The Most Important Election of Them All

Well, yes and no. Aren’t all presidential elections the most important election in history? It certainly feels that way, especially if you listen to the media buzz that emanates every four years. The future of the country is at stake. The direction of our foreign and domestic policies will be set by the voters in this election.

So it shall be in 2016, but this time there is some truth to the hype. We’ve just witnessed a few Supreme Court decisions that have profoundly changed the country’s political and social landscape. We are still suffering from the after-effects of the Great Recession. Race has roared back as a flashpoint issue. The world situation is critical (as it always seems to be). And by the end of this month, we’ll likely have over 20 people who’d like to run this government formally declare their intention to do so. Impressive. Or foolish.

Right now I would say that the edge in the race has to go to the Democrats, if for no other reason than they have a clear front-runner in Hillary Clinton and control of the electoral college map. The Republicans are far more split than the left and the remnants of the Tea Party are forcing some of the more moderate candidates to run farther to the right than they’d like. Of course, Bernie Sanders might have that impact on Clinton, forcing her to the left, but she has the advantage of being a known quantity for the past two decades. In addition, more of the Republican candidates are nationally known than are Martin O’Malley and Jim Webb, which means that it will be more difficult for their messages to find daylight.

The Republicans will have the burden to show that they can run the country more effectively than President Obama has during his term. The problem is that more Americans favor the Democratic position on most major issues. Most of the GOP candidates have come out against the court’s marriage equality ruling and want to enact religious freedom laws to protect those people who oppose that decision. These laws might be popular in certain states, but when Indiana tried to enact such a law in March, it met with intense opposition from the business community, the NCAA, and other groups who are committed to a diverse educational and workplace environment.

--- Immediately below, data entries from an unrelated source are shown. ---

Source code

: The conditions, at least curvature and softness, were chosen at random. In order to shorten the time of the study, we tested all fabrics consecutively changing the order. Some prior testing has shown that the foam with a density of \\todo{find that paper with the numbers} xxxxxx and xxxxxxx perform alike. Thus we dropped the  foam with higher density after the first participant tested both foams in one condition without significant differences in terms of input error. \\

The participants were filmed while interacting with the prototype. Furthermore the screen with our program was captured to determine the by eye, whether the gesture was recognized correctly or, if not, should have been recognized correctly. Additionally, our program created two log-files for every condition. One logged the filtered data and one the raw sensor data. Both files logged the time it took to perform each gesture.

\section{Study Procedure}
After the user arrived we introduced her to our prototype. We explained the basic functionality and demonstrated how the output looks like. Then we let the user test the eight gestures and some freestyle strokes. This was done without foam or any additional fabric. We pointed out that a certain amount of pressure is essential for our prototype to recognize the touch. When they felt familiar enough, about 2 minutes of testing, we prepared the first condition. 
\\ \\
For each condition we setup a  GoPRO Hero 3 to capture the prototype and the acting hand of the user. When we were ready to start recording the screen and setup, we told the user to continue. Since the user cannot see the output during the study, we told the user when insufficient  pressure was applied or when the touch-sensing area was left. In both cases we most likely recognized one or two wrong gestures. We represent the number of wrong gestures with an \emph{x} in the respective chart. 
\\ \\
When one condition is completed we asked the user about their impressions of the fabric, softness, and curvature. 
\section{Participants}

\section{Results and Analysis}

Plus, moderates favor marriage equality, and the GOP will need those voters in key states if it wants to win next November. Rolling back the major civil rights issue of our day will likely be a self-inflicted wound from which the Republican Party will not likely recover.

The same is true, to a lesser extent, on the issues of health care and immigration. The American public is still split on whether the ACA is good policy, but most people want the law to be fixed, not repealed. That the Supreme Court saved the law will provide fundraising fodder for the right, but the GOP cannot afford to take health insurance away from those who already have it under the exchanges. They have floated a fix, but it would repeal the personal mandate, and that would cause havoc because those premiums are  keeping the law afloat. And the health care industry is changing so rapidly because of the law that companies and hospitals would probably oppose anything that cuts into their profits or practices. Remember that the ACA was based on conservative principles. The GOP should recognize that. If they can’t find a way to fix the law, they might find that public opinion turns more to the left, and towards a public health care system that’s the dream of most Democrats.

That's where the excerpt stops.